Statement of translational relevance.

B cell receptor (BCR) kinase inhibitors are revolutionising the treatment of patients with chronic lymphocytic leukemia (CLL). However resistance to the BCR-kinase inhibitor ibrutinib, is already emerging through mutations in BTK and PLCγ2 or by other as yet unknown reasons. We recently demonstrated this resistance may be mediated by interleukin-4 (IL4), which can prevent inhibition of the BCR-signalling pathway by ibrutinib in CLL cells. Importantly treatment with a JAK3-inhibitor tofacitinib can reverse IL-4-induced effects. Herein we demonstrated that cerdulatinib, the first dual Syk/JAK inhibitor, induced apoptosis of CLL cells following inhibition of the BCR/IL-4 signalling pathways and overcame nurse-like cell or anti-IgM/CD40L+IL-4-mediated protection at concentrations achievable in patients. Finally combination studies with cerdulatinib and the Bcl-2-inhibitor venetoclax synergised to augment apoptosis. These results provide compelling evidence for the use of cerdulatinib as a single agent or in combination with Bcl-2 inhibitors to more effectively treat patients with CLL.

Acknowledgements

We thank Bloodwise (grants 10048 and 14040), the patients for supplying tissue and the infrastructure and staff support from a CR-UK centre grant (C34999/A18087) and an ECMC grant (C24563/A15581). We thank P Duriez for providing annexin V-FITC and annexin V-APC and I Tracy and I Henderson for the biobanking and extensive characterisation of the CLL samples used in this study (LLR grant 12021, ECMC C24563/A15581).

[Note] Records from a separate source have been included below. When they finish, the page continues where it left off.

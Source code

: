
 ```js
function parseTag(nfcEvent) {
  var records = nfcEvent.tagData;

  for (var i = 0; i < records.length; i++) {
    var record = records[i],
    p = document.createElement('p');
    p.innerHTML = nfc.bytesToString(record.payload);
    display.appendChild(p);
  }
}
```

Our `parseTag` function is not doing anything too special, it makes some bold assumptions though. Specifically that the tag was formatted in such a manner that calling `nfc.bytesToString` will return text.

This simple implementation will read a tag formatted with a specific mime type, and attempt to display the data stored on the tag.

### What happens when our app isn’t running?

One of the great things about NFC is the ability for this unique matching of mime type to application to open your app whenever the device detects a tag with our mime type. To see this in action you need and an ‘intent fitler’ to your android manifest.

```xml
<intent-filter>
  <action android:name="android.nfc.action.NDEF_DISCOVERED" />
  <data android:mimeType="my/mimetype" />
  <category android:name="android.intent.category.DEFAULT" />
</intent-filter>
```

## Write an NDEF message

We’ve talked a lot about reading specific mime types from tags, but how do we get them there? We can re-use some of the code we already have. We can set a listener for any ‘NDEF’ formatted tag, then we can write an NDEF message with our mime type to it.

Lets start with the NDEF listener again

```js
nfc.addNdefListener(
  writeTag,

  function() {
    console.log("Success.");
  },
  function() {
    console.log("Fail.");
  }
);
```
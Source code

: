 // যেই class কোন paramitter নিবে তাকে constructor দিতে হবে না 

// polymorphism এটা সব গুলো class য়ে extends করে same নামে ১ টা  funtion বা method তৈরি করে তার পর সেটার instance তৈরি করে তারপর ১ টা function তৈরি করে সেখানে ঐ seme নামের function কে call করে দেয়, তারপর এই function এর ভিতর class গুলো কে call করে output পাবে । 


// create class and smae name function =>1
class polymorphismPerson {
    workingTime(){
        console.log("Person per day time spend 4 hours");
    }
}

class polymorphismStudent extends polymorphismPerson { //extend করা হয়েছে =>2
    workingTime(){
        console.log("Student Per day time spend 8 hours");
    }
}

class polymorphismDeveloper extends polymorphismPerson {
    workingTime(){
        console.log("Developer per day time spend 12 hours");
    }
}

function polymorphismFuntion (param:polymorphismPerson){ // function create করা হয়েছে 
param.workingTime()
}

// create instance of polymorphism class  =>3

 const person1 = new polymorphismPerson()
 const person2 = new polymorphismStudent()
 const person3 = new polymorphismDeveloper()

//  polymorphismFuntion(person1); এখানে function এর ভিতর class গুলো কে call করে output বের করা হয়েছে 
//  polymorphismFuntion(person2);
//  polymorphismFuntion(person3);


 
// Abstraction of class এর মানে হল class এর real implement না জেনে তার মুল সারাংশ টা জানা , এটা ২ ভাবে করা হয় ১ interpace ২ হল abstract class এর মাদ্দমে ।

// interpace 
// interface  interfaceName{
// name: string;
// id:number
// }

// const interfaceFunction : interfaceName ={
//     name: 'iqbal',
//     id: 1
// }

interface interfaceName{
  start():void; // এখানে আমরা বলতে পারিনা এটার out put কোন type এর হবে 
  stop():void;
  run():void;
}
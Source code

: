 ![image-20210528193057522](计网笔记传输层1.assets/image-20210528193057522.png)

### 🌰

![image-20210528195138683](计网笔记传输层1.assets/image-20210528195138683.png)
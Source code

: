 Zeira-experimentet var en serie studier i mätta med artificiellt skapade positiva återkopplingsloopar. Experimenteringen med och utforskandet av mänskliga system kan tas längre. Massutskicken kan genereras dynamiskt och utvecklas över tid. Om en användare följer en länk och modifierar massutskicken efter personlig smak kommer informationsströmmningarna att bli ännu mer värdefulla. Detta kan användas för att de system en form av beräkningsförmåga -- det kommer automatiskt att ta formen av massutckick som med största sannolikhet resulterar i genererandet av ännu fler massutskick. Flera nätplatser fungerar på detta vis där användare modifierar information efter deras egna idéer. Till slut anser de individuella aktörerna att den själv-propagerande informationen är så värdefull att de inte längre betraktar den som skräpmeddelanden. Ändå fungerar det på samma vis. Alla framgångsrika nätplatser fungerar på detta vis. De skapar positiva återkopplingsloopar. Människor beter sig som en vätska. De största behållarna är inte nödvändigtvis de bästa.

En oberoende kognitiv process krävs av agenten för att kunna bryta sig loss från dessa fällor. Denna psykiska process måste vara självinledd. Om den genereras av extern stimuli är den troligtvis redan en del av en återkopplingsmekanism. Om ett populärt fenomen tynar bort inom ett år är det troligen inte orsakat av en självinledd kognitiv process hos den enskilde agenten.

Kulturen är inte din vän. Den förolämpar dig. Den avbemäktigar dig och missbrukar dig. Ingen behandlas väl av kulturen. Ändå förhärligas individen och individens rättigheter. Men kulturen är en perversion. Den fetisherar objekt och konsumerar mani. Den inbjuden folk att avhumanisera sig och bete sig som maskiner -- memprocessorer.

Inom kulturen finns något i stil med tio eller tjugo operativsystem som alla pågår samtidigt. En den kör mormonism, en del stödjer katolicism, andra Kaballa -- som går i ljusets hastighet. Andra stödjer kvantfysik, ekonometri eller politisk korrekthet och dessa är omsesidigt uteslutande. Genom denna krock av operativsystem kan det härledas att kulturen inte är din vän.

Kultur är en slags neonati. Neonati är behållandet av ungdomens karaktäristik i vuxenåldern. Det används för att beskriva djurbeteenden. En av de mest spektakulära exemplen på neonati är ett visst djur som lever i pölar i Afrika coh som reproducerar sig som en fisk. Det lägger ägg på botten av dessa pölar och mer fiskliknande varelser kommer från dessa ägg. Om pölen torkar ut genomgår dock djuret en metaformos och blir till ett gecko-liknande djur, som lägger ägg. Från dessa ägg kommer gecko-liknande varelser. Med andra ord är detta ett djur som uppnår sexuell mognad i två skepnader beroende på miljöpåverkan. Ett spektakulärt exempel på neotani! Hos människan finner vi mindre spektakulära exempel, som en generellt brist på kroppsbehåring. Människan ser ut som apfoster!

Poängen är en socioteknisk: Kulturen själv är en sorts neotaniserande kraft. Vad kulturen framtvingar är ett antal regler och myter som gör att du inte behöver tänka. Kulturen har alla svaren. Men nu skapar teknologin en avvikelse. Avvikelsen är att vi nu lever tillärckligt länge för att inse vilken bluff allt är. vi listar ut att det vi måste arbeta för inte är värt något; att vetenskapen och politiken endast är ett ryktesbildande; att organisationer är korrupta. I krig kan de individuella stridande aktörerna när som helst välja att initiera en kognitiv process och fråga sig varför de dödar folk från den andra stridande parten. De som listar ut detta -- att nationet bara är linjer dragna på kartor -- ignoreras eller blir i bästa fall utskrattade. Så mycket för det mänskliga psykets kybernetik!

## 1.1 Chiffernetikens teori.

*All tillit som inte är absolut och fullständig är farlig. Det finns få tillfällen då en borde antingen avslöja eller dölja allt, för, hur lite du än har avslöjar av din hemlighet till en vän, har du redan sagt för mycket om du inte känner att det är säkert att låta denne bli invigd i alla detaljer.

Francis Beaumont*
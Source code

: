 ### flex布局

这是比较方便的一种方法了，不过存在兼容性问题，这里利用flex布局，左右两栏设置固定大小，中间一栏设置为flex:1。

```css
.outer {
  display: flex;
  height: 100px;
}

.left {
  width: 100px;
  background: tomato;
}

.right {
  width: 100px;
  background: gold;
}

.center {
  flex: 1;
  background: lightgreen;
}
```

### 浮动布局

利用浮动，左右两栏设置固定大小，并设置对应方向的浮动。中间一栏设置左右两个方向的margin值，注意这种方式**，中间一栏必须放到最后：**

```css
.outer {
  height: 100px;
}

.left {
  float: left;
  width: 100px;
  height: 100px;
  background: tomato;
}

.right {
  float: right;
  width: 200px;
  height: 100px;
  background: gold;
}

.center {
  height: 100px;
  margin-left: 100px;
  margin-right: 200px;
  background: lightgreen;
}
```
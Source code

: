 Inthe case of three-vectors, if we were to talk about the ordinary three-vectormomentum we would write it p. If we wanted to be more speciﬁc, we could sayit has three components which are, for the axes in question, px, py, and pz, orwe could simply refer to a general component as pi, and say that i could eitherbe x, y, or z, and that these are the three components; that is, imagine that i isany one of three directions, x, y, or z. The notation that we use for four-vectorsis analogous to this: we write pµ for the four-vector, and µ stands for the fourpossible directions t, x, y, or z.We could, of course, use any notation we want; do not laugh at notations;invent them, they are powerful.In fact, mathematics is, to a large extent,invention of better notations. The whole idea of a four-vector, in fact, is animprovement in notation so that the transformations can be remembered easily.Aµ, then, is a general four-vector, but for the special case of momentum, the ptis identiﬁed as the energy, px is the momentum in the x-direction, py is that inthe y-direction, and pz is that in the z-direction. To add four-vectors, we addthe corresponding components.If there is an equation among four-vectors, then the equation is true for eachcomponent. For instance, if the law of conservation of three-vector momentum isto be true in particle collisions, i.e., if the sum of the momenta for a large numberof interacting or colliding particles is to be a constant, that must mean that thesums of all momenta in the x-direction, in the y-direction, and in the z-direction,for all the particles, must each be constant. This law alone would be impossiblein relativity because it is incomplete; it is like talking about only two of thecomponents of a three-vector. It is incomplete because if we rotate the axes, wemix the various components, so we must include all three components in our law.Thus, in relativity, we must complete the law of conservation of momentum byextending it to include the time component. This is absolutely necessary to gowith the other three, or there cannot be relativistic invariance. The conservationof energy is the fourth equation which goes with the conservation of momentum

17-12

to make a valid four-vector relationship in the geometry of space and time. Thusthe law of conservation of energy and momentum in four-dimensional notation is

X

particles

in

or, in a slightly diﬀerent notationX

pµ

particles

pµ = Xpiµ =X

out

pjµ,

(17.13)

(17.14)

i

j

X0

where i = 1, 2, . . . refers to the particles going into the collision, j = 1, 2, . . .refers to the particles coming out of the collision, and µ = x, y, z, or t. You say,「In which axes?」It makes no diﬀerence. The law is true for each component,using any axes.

This work was also supported by a Leukemia & Lymphoma Society Scholar Award in Clinical Research (JAB), the MD Anderson’s Moon Shot Program in CLL (JAB) and in part by the MD Anderson Cancer Center Support Grant CA016672.

Footnotes

Author contributions

MDB, SK, GC, JAB and AJS designed the research and wrote the manuscript. MDB, SK, RD, ML, SW, AH, JP, NM, LS, FF, GC, JAB and AJS performed the research and analysed data. FF and JAB obtained consent from patients, obtained blood samples and analysed clinical data. JCS, AD, PWJ, FS, GP, FF, JAB and GC provided critical review, designed experiments and edited the paper.

Conflict of interests

GC, PBC and AP are employees of Portola Pharmaceuticals. JAB received research support from Portola, Gilead, and Pharmacyclics. AJS received an honorarium and travel support from Portola pharmaceuticals for ASH and EHA conferences.